The article did a good job detailing the dangers of a corn-heavy approach (most of which I already knew), but I was depressed when the article exposed how the working conditions of (most of) the Central and South American cane workers are atrocious.

But they also explored an avenue I hadn't paid much attention to, that being algae. You can grow it damned near anywhere (using grey water, no less), it has a much higher yield value for ethanol per, whatever, cubic yard I guess. And it also yields considerably more "per acre" than any of the others.

But here's the thing that really tricked my trigger, and it's (supposedly) already been tested: bags of algae can be hung/installed in coal plants to capture CO2, and they apparently do a pretty good job of it. When they've "expired" (I don't know how that's determined), the algae can still be refined for ethanol purposes.

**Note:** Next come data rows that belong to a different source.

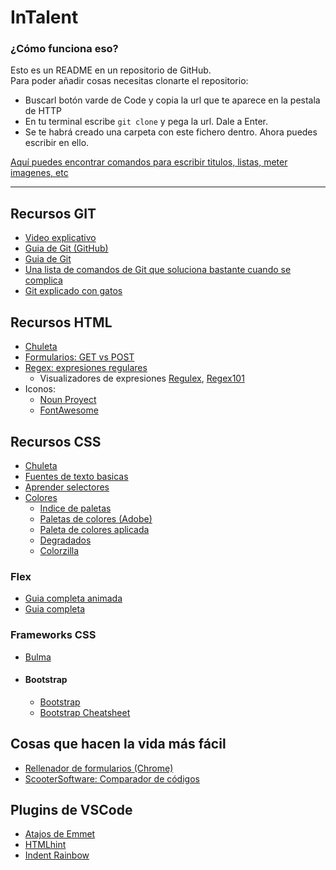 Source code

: # InTalent

### ¿Cómo funciona eso?
Esto es un README en un repositorio de GitHub. <br>
Para poder añadir cosas necesitas clonarte el repositorio:
- Buscarl botón varde de Code y copia la url que te aparece en la pestala de HTTP
- En tu terminal escribe `git clone` y pega la url. Dale a Enter.
- Se te habrá creado una carpeta con este fichero dentro. Ahora puedes escribir en ello.

[Aquí puedes encontrar comandos para escribir titulos, listas, meter imagenes, etc](https://docs.github.com/en/github/writing-on-github/getting-started-with-writing-and-formatting-on-github/basic-writing-and-formatting-syntax)

---

## Recursos GIT
- [Video explicativo](https://www.youtube.com/watch?v=HiXLkL42tMU&t=1239s&ab_channel=Fazt)
- [Guia de Git (GitHub)](https://www.youtube.com/githubguides)
- [Guia de Git](https://rogerdudler.github.io/git-guide/index.es.html)
- [Una lista de comandos de Git que soluciona bastante cuando se complica](https://gitexplorer.com/)
- [Git explicado con gatos](https://girliemac.com/blog/2017/12/26/git-purr/)

## Recursos HTML
- [Chuleta](https://codeburst.io/the-complete-html-cheat-sheet-751fdae2480c)
- [Formularios: GET vs POST](https://pc-solucion.es/2018/06/06/diferencias-entre-el-metodo-get-y-post/#:~:text=1%20Tabla%20Comparativa%202[…]ET%20a%C3%B1ade%20los%20datos%20a%20)
- [Regex: expresiones regulares](https://github.com/ziishaned/learn-regex/blob/master/translations/README-es.md)
  - Visualizadores de expresiones [Regulex](https://jex.im/regulex/#!flags=&re=%5E(a%7Cb)*%3F%24), [Regex101](https://regex101.com/)
- Iconos:
  - [Noun Proyect](https://thenounproject.com/)
  - [FontAwesome](https://fontawesome.com/)

## Recursos CSS
- [Chuleta](http://w3.unpocodetodo.info/css3/chuletacss3.php)
- [Fuentes de texto basicas](https://www.w3.org/Style/Examples/007/fonts.en.html)
- [Aprender selectores](https://flukeout.github.io/)
- [Colores](https://htmlcolorcodes.com/es/)
  - [Indice de paletas](https://www.begoromero.com/combinacion-paleta-de-colores-para-diseno-web/)
  - [Paletas de colores (Adobe)](https://color.adobe.com/es/create/color-wheel)
  - [Paleta de colores aplicada](https://color.cloudflare.design/)
  - [Degradados](https://cssgradient.io/)
  - [Colorzilla](https://chrome.google.com/webstore/detail/colorzilla/bhlhnicpbhignbdhedgjhgdocnmhomnp?hl=ca)
### Flex
- [Guia completa animada](https://www.youtube.com/watch?v=EVBlLkfh2V0&ab_channel=VidaMRR-Dise%C3%B1oydesarrolloweb)
- [Guia completa](https://css-tricks.com/snippets/css/a-guide-to-flexbox/)
### Frameworks CSS
- [Bulma](https://bulma.io/)
- #### Bootstrap
   - [Bootstrap](https://getbootstrap.com/)
   - [Bootstrap Cheatsheet](https://hackerthemes.com/bootstrap-cheatsheet/)

## Cosas que hacen la vida más fácil
- [Rellenador de formularios (Chrome)](https://chrome.google.com/webstore/detail/fake-filler/bnjjngeaknajbdcgpfkgnonkmififhfo?hl=es)
- [ScooterSoftware: Comparador de códigos](https://www.scootersoftware.com/)

## Plugins de VSCode
- [Atajos de Emmet](https://docs.emmet.io/cheat-sheet/)
- [HTMLhint](https://github.com/Microsoft/vscode-htmlhint)
- [Indent Rainbow](https://github.com/oderwat/vscode-indent-rainbow)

If I can find some good info on this, I'll blog it.

I Googled Craig Venter

and he's real, here are some articles you can read about him. The second article down also refers to his work with artificial life that may eventually become the source of the fuel.

No matter that patriotism is too often the refuge of scoundrels. Dissent, rebellion, and all-around hell-raising remain the true duty of patriots.

Progressive Discussions

Craig Venter is beyond real.

He's the reason the human genome got sequenced so quickly.

One of the pitfalls of childhood is that one doesn't have to understand something to feel it. - Carlos Ruiz Zafon

Jesus Swept ticked me off. Too short. I loved the characters and then POOF it was over.
-me

Speaking of corn

If you're interested in meta-agricultural issues, you have to read Botany of Desire. Absolutely required reading.

Or, you can put it on your bookshelf......

via Coturnix.

Rather, the books on your shelves are there to convey the type of person you would like to be. I am the type of person who would read long biographies of Lyndon Johnson, despite not being the type of person who has read any long biographies of Lyndon Johnson

One of the pitfalls of childhood is that one doesn't have to understand something to feel it. - Carlos Ruiz Zafon

Jesus Swept ticked me off. Too short. I loved the characters and then POOF it was over.
-me

Will be on my list, James...

I read his(Michael Pollan) earlier best seller, 'Omnivore's Dilemma', and really believe "Whole Foods" supermarket received their biggest boost from that. A real eye opener about our 'food' system. I also grow a lot of my own veggies and herbs, but started years ago for the reason of growing my own varieties. But now it's to control my 'chemical' intake.

Good Job

Great post Robert. Glad to see someone in government is using common sense to make decisions regarding environmental matters. Typically, the government comes to the crossroads of an efficient environmental decision and the a decision inundated with red tape, and seems to prefer the latter. When the candidates were campaigning in Iowa and kept referring to corn-based ethanol's bright future I would cringe.